In 1973 Ryan and her youngest daughter joined Collins in France, returning to Dublin in 1981. She died at the Annabeg nursing home, Ballybrack, Co. Dublin, on 11 May 2011. A farewell ceremony was held in the Victorian chapel at Mount Jerome crematorium, Dublin, on 14 May. In life she cut a striking figure – tall, dark-haired, and always elegantly dressed – and her students were impressed by her presence and style. The National Ballet School, under Ryan’s directorship, has been remembered as ‘a vital phase in the evolution of classical teaching, technical acquirement and performance in Ireland’ (O’Brien, 141). Many of the dancers she trained emigrated in search of greater opportunities; the prestigious careers that several subsequently enjoyed demonstrated the high standard they achieved under Ryan’s guidance.

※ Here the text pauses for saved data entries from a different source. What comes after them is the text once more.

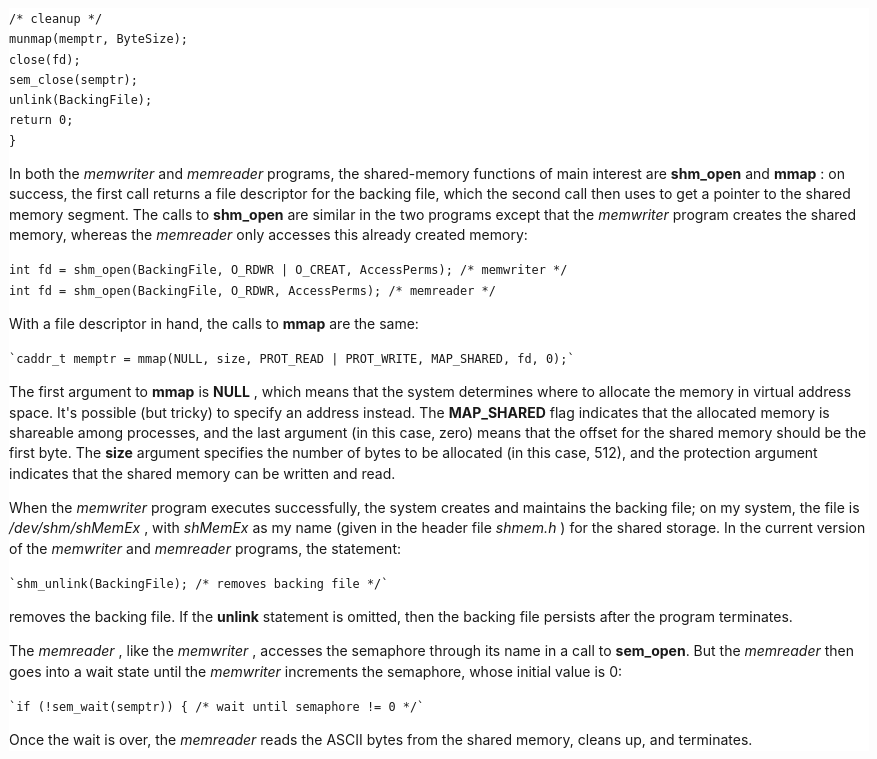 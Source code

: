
 ```
/* cleanup */
munmap(memptr, ByteSize);
close(fd);
sem_close(semptr);
unlink(BackingFile);
return 0;
}
```

In both the _memwriter_ and _memreader_ programs, the shared-memory functions of main interest are **shm_open** and **mmap** : on success, the first call returns a file descriptor for the backing file, which the second call then uses to get a pointer to the shared memory segment. The calls to **shm_open** are similar in the two programs except that the _memwriter_ program creates the shared memory, whereas the _memreader_ only accesses this already created memory:


```
int fd = shm_open(BackingFile, O_RDWR | O_CREAT, AccessPerms); /* memwriter */
int fd = shm_open(BackingFile, O_RDWR, AccessPerms); /* memreader */
```

With a file descriptor in hand, the calls to **mmap** are the same:


```
`caddr_t memptr = mmap(NULL, size, PROT_READ | PROT_WRITE, MAP_SHARED, fd, 0);`
```

The first argument to **mmap** is **NULL** , which means that the system determines where to allocate the memory in virtual address space. It's possible (but tricky) to specify an address instead. The **MAP_SHARED** flag indicates that the allocated memory is shareable among processes, and the last argument (in this case, zero) means that the offset for the shared memory should be the first byte. The **size** argument specifies the number of bytes to be allocated (in this case, 512), and the protection argument indicates that the shared memory can be written and read.

When the _memwriter_ program executes successfully, the system creates and maintains the backing file; on my system, the file is _/dev/shm/shMemEx_ , with _shMemEx_ as my name (given in the header file _shmem.h_ ) for the shared storage. In the current version of the _memwriter_ and _memreader_ programs, the statement:


```
`shm_unlink(BackingFile); /* removes backing file */`
```

removes the backing file. If the **unlink** statement is omitted, then the backing file persists after the program terminates.

The _memreader_ , like the _memwriter_ , accesses the semaphore through its name in a call to **sem_open**. But the _memreader_ then goes into a wait state until the _memwriter_ increments the semaphore, whose initial value is 0:


```
`if (!sem_wait(semptr)) { /* wait until semaphore != 0 */`
```

Once the wait is over, the _memreader_ reads the ASCII bytes from the shared memory, cleans up, and terminates.
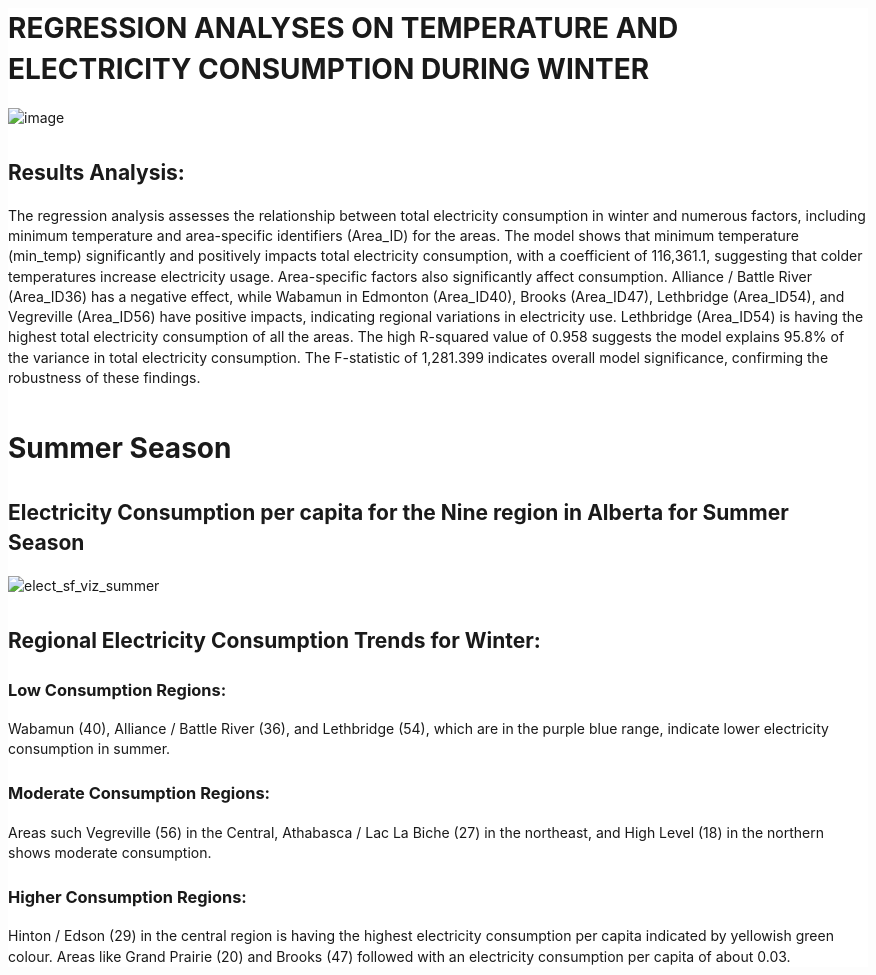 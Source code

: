 
# REGRESSION ANALYSES ON TEMPERATURE AND ELECTRICITY CONSUMPTION DURING WINTER

![image](https://github.com/user-attachments/assets/cdf2577e-c579-4614-b8f8-036ca9886673)


## Results Analysis:
The regression analysis assesses the relationship between total electricity consumption in winter and numerous factors, including minimum temperature and area-specific identifiers (Area_ID) for the areas. The model shows that minimum temperature (min_temp) significantly and positively impacts total electricity consumption, with a coefficient of 116,361.1, suggesting that colder temperatures increase electricity usage. Area-specific factors also significantly affect consumption. Alliance / Battle River (Area_ID36) has a negative effect, while Wabamun in Edmonton (Area_ID40),  Brooks (Area_ID47), Lethbridge (Area_ID54), and Vegreville (Area_ID56) have positive impacts, indicating regional variations in electricity use. Lethbridge (Area_ID54) is having the highest total electricity consumption of all the areas.
The high R-squared value of 0.958 suggests the model explains 95.8% of the variance in total electricity consumption. The F-statistic of 1,281.399 indicates overall model significance, confirming the robustness of these findings.



# Summer Season

## Electricity Consumption per capita for the Nine region in Alberta for Summer Season

![elect_sf_viz_summer](https://github.com/user-attachments/assets/38b72996-e342-4834-8de1-31b78c2a30a1)


## Regional Electricity Consumption Trends for Winter:
### Low Consumption Regions:
  
Wabamun (40), Alliance / Battle River (36), and Lethbridge (54), which are in the purple blue range, indicate lower electricity consumption in summer. 

### Moderate Consumption Regions:

Areas such Vegreville (56) in the Central, Athabasca / Lac La Biche (27) in the northeast, and High Level (18) in the northern shows moderate consumption.

### Higher Consumption Regions: 

Hinton / Edson (29) in the central region is having the highest electricity consumption per capita indicated by yellowish green colour. Areas like Grand Prairie (20) and Brooks (47) followed with an electricity consumption per capita of about 0.03.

While her contribution to the development of ballet in Ireland was long overlooked, an exhibition of ballet ephemera titled ‘A thread of years’, including materials relating to Ryan and the National Ballet School, was held at Dancehouse, Dublin, in November 2008. Her daughter Penelope Collins maintains the Patricia Ryan website and curated an installation of correspondence, ephemera and film, ‘Ballet in a hatbox’, displayed as part of a group exhibition at The LAB Gallery, Dublin, in 2020. Building a ballet, a radio documentary produced for RTÉ Lyric FM, was released in 2024.